Even before I began asking more serious questions about Roman Catholic teaching, I was already theologically curious. Like lots of other kids, I would ask religious and spiritual questions. For example, I would ask my Mom things like, “Why can’t priests get married?” My inquiries were very much of the “why do we do it this way?” and “what does this mean?” sort. I would have been in Junior High at the time. My Mom, who didn’t always know how to answer my questions, asked a couple of my aunts, her sisters, what to do. Apparently, I kept asking questions they didn’t know how to answer! And to make a long story short, I eventually was put in touch with a cousin from Ontario who had recently chosen to study for the priesthood. At that point, I believe he had begun undergraduate studies.
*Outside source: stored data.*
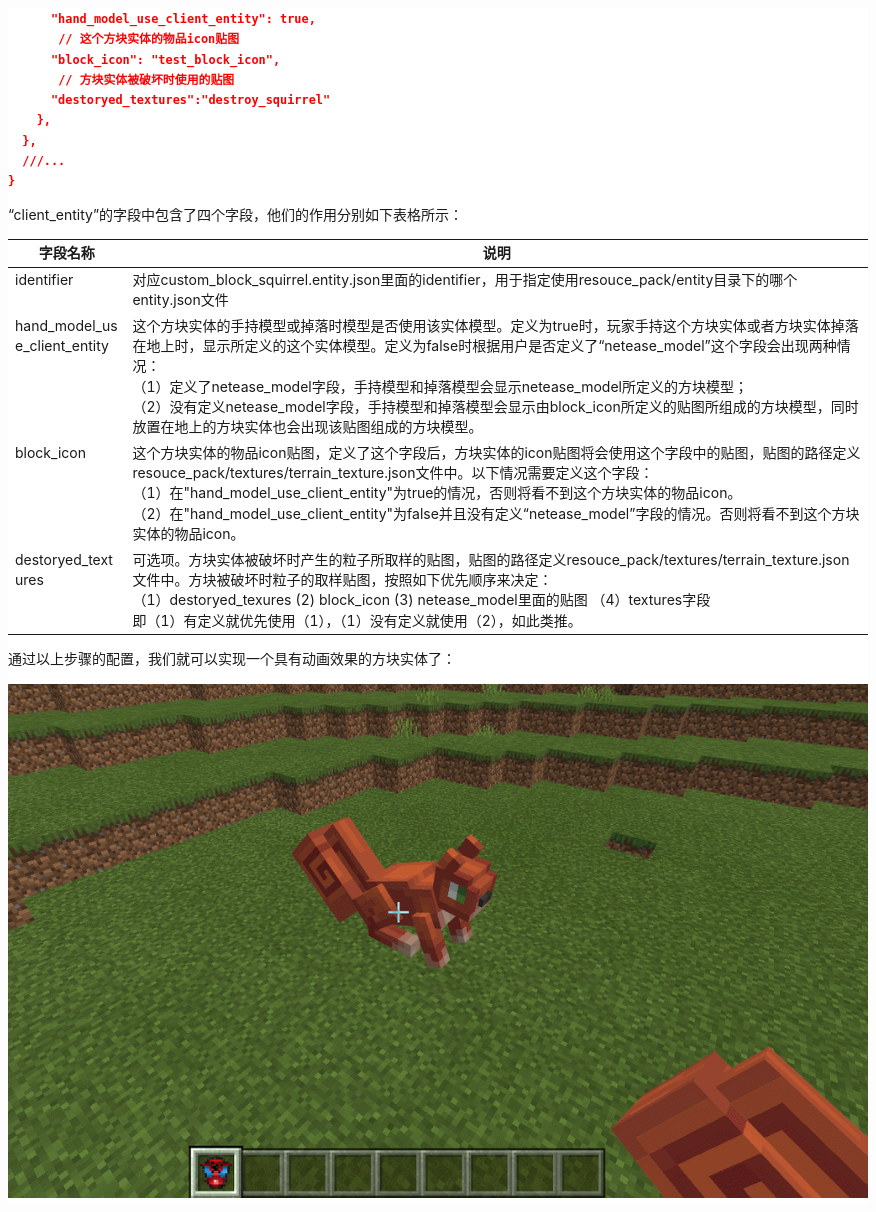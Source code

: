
 ```json
      "hand_model_use_client_entity": true, 
       // 这个方块实体的物品icon贴图
      "block_icon": "test_block_icon", 
       // 方块实体被破坏时使用的贴图
      "destoryed_textures":"destroy_squirrel" 
    },
  },
  ///...
}
```

“client_entity”的字段中包含了四个字段，他们的作用分别如下表格所示：

| 字段名称                     | 说明                                                         |
| ---------------------------- | ------------------------------------------------------------ |
| identifier                   | 对应custom_block_squirrel.entity.json里面的identifier，用于指定使用resouce_pack/entity目录下的哪个entity.json文件 |
| hand_model_use_client_entity | 这个方块实体的手持模型或掉落时模型是否使用该实体模型。定义为true时，玩家手持这个方块实体或者方块实体掉落在地上时，显示所定义的这个实体模型。定义为false时根据用户是否定义了“netease_model”这个字段会出现两种情况：<br />（1）定义了netease_model字段，手持模型和掉落模型会显示netease_model所定义的方块模型；<br />（2）没有定义netease_model字段，手持模型和掉落模型会显示由block_icon所定义的贴图所组成的方块模型，同时放置在地上的方块实体也会出现该贴图组成的方块模型。 |
| block_icon                   | 这个方块实体的物品icon贴图，定义了这个字段后，方块实体的icon贴图将会使用这个字段中的贴图，贴图的路径定义resouce_pack/textures/terrain_texture.json文件中。以下情况需要定义这个字段：<br />（1）在"hand_model_use_client_entity"为true的情况，否则将看不到这个方块实体的物品icon。<br />（2）在"hand_model_use_client_entity"为false并且没有定义“netease_model”字段的情况。否则将看不到这个方块实体的物品icon。 |
| destoryed_textures           | 可选项。方块实体被破坏时产生的粒子所取样的贴图，贴图的路径定义resouce_pack/textures/terrain_texture.json文件中。方块被破坏时粒子的取样贴图，按照如下优先顺序来决定：<br /> （1）destoryed_texures   (2) block_icon   (3) netease_model里面的贴图 （4）textures字段<br />   即（1）有定义就优先使用（1），（1）没有定义就使用（2），如此类推。 |



通过以上步骤的配置，我们就可以实现一个具有动画效果的方块实体了：

![动画实体](./picture/customblock/model-7-3.gif)
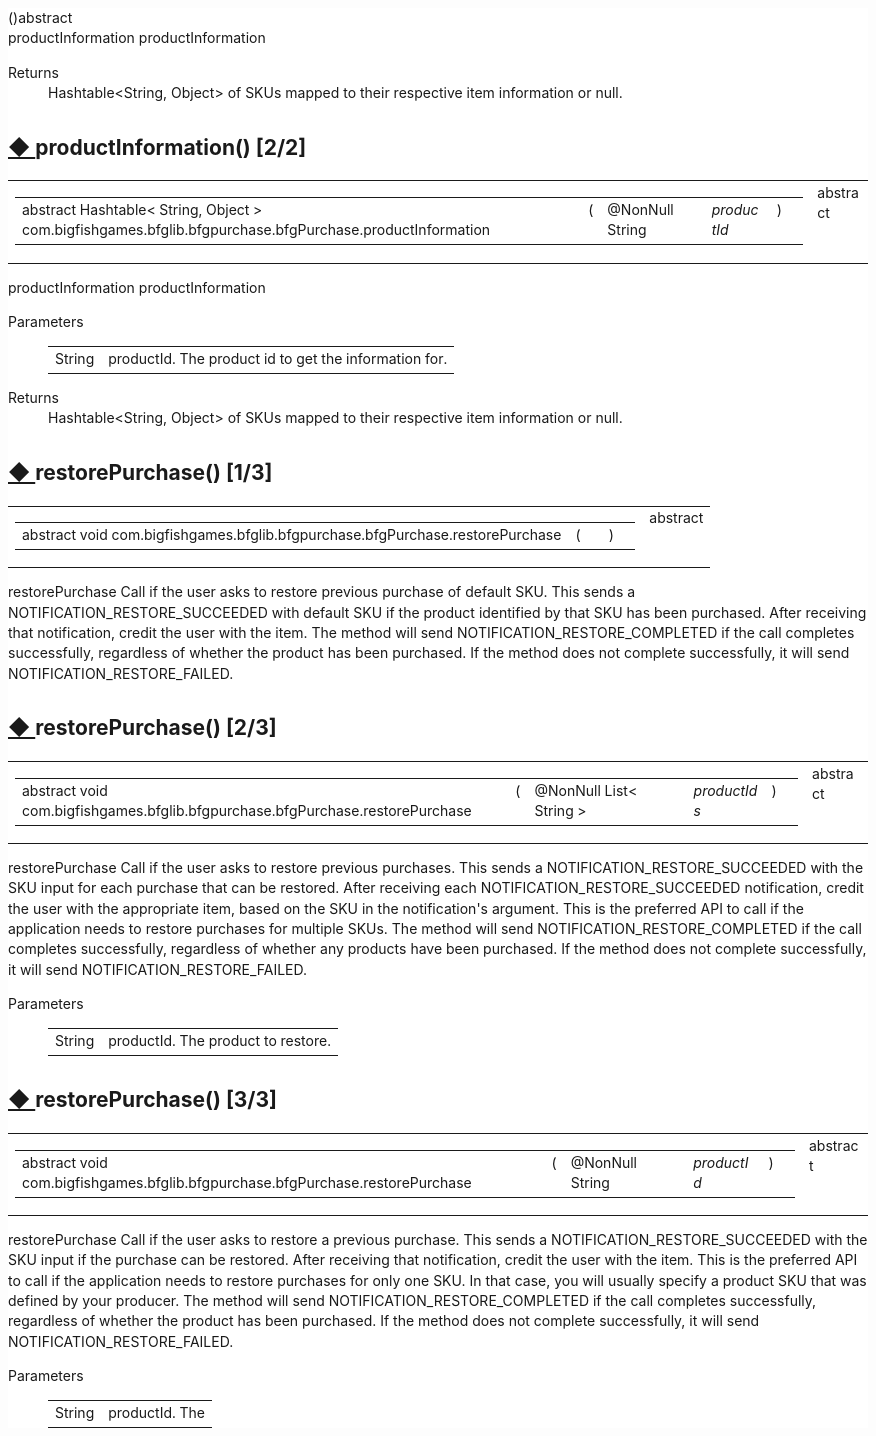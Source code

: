 </td><td>(</td><td class="paramname"></td><td>)</td><td></td></tr></table></td><td class="mlabels-right"><span class="mlabels"><span class="mlabel">abstract</span></span></td></tr></table></div><div class="memdoc">productInformation productInformation<dl class="section return"><dt>Returns</dt><dd>Hashtable&lt;String, Object&gt; of SKUs mapped to their respective item information or null. </dd></dl></div></div><a id="ae9a1fad2473e88e3779a87d138b79f54" name="ae9a1fad2473e88e3779a87d138b79f54"></a><h2 class="memtitle"><span class="permalink"><a href="#ae9a1fad2473e88e3779a87d138b79f54">&#9670;&nbsp;</a></span>productInformation() <span class="overload">[2/2]</span></h2><div class="memitem"><div class="memproto"><table class="mlabels"><tr><td class="mlabels-left"><table class="memname"><tr><td class="memname">abstract Hashtable&lt; String, Object &gt; com.bigfishgames.bfglib.bfgpurchase.bfgPurchase.productInformation </td><td>(</td><td class="paramtype">@NonNull String&#160;</td><td class="paramname"><em>productId</em></td><td>)</td><td></td></tr></table></td><td class="mlabels-right"><span class="mlabels"><span class="mlabel">abstract</span></span></td></tr></table></div><div class="memdoc">productInformation productInformation<dl class="params"><dt>Parameters</dt><dd><table class="params"><tr><td class="paramname">String</td><td>productId. The product id to get the information for. </td></tr></table></dd></dl><dl class="section return"><dt>Returns</dt><dd>Hashtable&lt;String, Object&gt; of SKUs mapped to their respective item information or null. </dd></dl></div></div><a id="aaeb1d66ccd0abfd586c4b40e80734e24" name="aaeb1d66ccd0abfd586c4b40e80734e24"></a><h2 class="memtitle"><span class="permalink"><a href="#aaeb1d66ccd0abfd586c4b40e80734e24">&#9670;&nbsp;</a></span>restorePurchase() <span class="overload">[1/3]</span></h2><div class="memitem"><div class="memproto"><table class="mlabels"><tr><td class="mlabels-left"><table class="memname"><tr><td class="memname">abstract void com.bigfishgames.bfglib.bfgpurchase.bfgPurchase.restorePurchase </td><td>(</td><td class="paramname"></td><td>)</td><td></td></tr></table></td><td class="mlabels-right"><span class="mlabels"><span class="mlabel">abstract</span></span></td></tr></table></div><div class="memdoc">restorePurchase Call if the user asks to restore previous purchase of default SKU. This sends a NOTIFICATION_RESTORE_SUCCEEDED with default SKU if the product identified by that SKU has been purchased. After receiving that notification, credit the user with the item. The method will send NOTIFICATION_RESTORE_COMPLETED if the call completes successfully, regardless of whether the product has been purchased. If the method does not complete successfully, it will send NOTIFICATION_RESTORE_FAILED. </div></div><a id="a4ba8d4b530c43c5c396cead09a4cfaa8" name="a4ba8d4b530c43c5c396cead09a4cfaa8"></a><h2 class="memtitle"><span class="permalink"><a href="#a4ba8d4b530c43c5c396cead09a4cfaa8">&#9670;&nbsp;</a></span>restorePurchase() <span class="overload">[2/3]</span></h2><div class="memitem"><div class="memproto"><table class="mlabels"><tr><td class="mlabels-left"><table class="memname"><tr><td class="memname">abstract void com.bigfishgames.bfglib.bfgpurchase.bfgPurchase.restorePurchase </td><td>(</td><td class="paramtype">@NonNull List&lt; String &gt;&#160;</td><td class="paramname"><em>productIds</em></td><td>)</td><td></td></tr></table></td><td class="mlabels-right"><span class="mlabels"><span class="mlabel">abstract</span></span></td></tr></table></div><div class="memdoc">restorePurchase Call if the user asks to restore previous purchases. This sends a NOTIFICATION_RESTORE_SUCCEEDED with the SKU input for each purchase that can be restored. After receiving each NOTIFICATION_RESTORE_SUCCEEDED notification, credit the user with the appropriate item, based on the SKU in the notification's argument. This is the preferred API to call if the application needs to restore purchases for multiple SKUs. The method will send NOTIFICATION_RESTORE_COMPLETED if the call completes successfully, regardless of whether any products have been purchased. If the method does not complete successfully, it will send NOTIFICATION_RESTORE_FAILED.<dl class="params"><dt>Parameters</dt><dd><table class="params"><tr><td class="paramname">String</td><td>productId. The product to restore. </td></tr></table></dd></dl></div></div><a id="afc1c5939d23cffce1ee839fd6bad3d2e" name="afc1c5939d23cffce1ee839fd6bad3d2e"></a><h2 class="memtitle"><span class="permalink"><a href="#afc1c5939d23cffce1ee839fd6bad3d2e">&#9670;&nbsp;</a></span>restorePurchase() <span class="overload">[3/3]</span></h2><div class="memitem"><div class="memproto"><table class="mlabels"><tr><td class="mlabels-left"><table class="memname"><tr><td class="memname">abstract void com.bigfishgames.bfglib.bfgpurchase.bfgPurchase.restorePurchase </td><td>(</td><td class="paramtype">@NonNull String&#160;</td><td class="paramname"><em>productId</em></td><td>)</td><td></td></tr></table></td><td class="mlabels-right"><span class="mlabels"><span class="mlabel">abstract</span></span></td></tr></table></div><div class="memdoc">restorePurchase Call if the user asks to restore a previous purchase. This sends a NOTIFICATION_RESTORE_SUCCEEDED with the SKU input if the purchase can be restored. After receiving that notification, credit the user with the item. This is the preferred API to call if the application needs to restore purchases for only one SKU. In that case, you will usually specify a product SKU that was defined by your producer. The method will send NOTIFICATION_RESTORE_COMPLETED if the call completes successfully, regardless of whether the product has been purchased. If the method does not complete successfully, it will send NOTIFICATION_RESTORE_FAILED.<dl class="params"><dt>Parameters</dt><dd><table class="params"><tr><td class="paramname">String</td><td>productId. The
Now, here’s where my story really shows my age. My cousin Michael and I began writing letters back and forth. I mean real letters, handwritten and everything. Stamped and sent through Canada Post! Our correspondence lasted years. And while we saw in each other in person a few times over those years, our letters formed the heart of our relationship.
Being able to ask my cousin Mike questions was a huge blessing at that point in my journey. His thoughtful answers steadied me when the questions became more serious and I found myself questioning Catholicism as a whole. Our letters gave me the space to search and ask and taught me that doing so isn’t the abandoning of faith but a deepening of it.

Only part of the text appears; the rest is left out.